◆ **Work item**
Go through the entries one line at a time, and gather every line that has the word "vdash".

◆ **Dataset content**
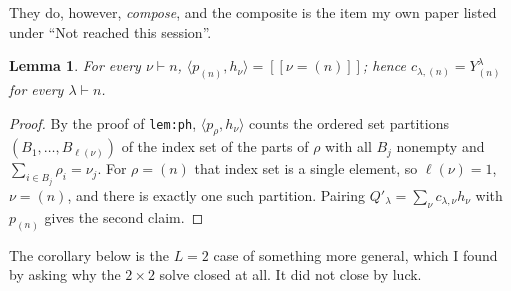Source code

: \documentclass[11pt]{article}
\newtheorem{lemma}[theorem]{Lemma}
\theoremstyle{definition}
\newcommand{\lam}{\lambda}
\newcommand{\Qp}{Q'}
\newcommand{\lb}{[\![}
\newcommand{\rb}{]\!]}
\begin{document}
\noindent They do, however, \emph{compose}, and the composite is the item my own paper listed under
``Not reached this session''.

\begin{lemma}\label{lem:onepart}
For every $\nu\vdash n$, $\langle p_{(n)},h_\nu\rangle=\lb\nu=(n)\rb$; hence
$c_{\lam,(n)}=Y^{\lam}_{(n)}$ for every $\lam\vdash n$.
\end{lemma}
\begin{proof}
By the proof of \texttt{lem:ph}, $\langle p_\rho,h_\nu\rangle$ counts the ordered set partitions
$(B_1,\dots,B_{\ell(\nu)})$ of the index set of the parts of $\rho$ with all $B_j$ nonempty and
$\sum_{i\in B_j}\rho_i=\nu_j$. For $\rho=(n)$ that index set is a single element, so
$\ell(\nu)=1$, $\nu=(n)$, and there is exactly one such partition. Pairing
$\Qp_\lam=\sum_\nu c_{\lam,\nu}h_\nu$ with $p_{(n)}$ gives the second claim.
\end{proof}

The corollary below is the $L=2$ case of something more general, which I found by asking why the
$2\times2$ solve closed at all. It did not close by luck.
\end{document}
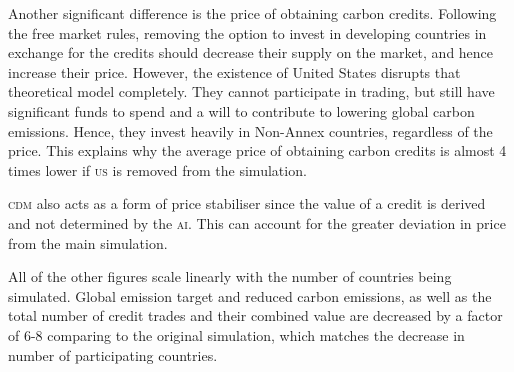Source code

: Another significant difference is the price of obtaining carbon credits. Following the free market rules, removing the option to invest in developing countries in exchange for the credits should decrease their supply on the market, and hence increase their price. However, the existence of United States disrupts that theoretical model completely. They cannot participate in trading, but still have significant funds to spend and a will to contribute to lowering global carbon emissions. Hence, they invest heavily in Non-Annex countries, regardless of the price. This explains why the average price of obtaining carbon credits is almost 4 times lower if \textsc{us} is removed from the simulation.

\textsc{cdm} also acts as a form of price stabiliser since the value of a credit is derived and not determined by the \textsc{ai}.  This can account for the greater deviation in price from the main simulation.

All of the other figures scale linearly with the number of countries being simulated. Global emission target and reduced carbon emissions, as well as the total number of credit trades and their combined value are decreased by a factor of 6-8 comparing to the original simulation, which matches the decrease in number of participating countries.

◆ **Written solution**
For every $\nu\vdash n$, $\langle p_{(n)},h_\nu\rangle=\lb\nu=(n)\rb$; hence
$c_{\lam,(n)}=Y^{\lam}_{(n)}$ for every $\lam\vdash n$.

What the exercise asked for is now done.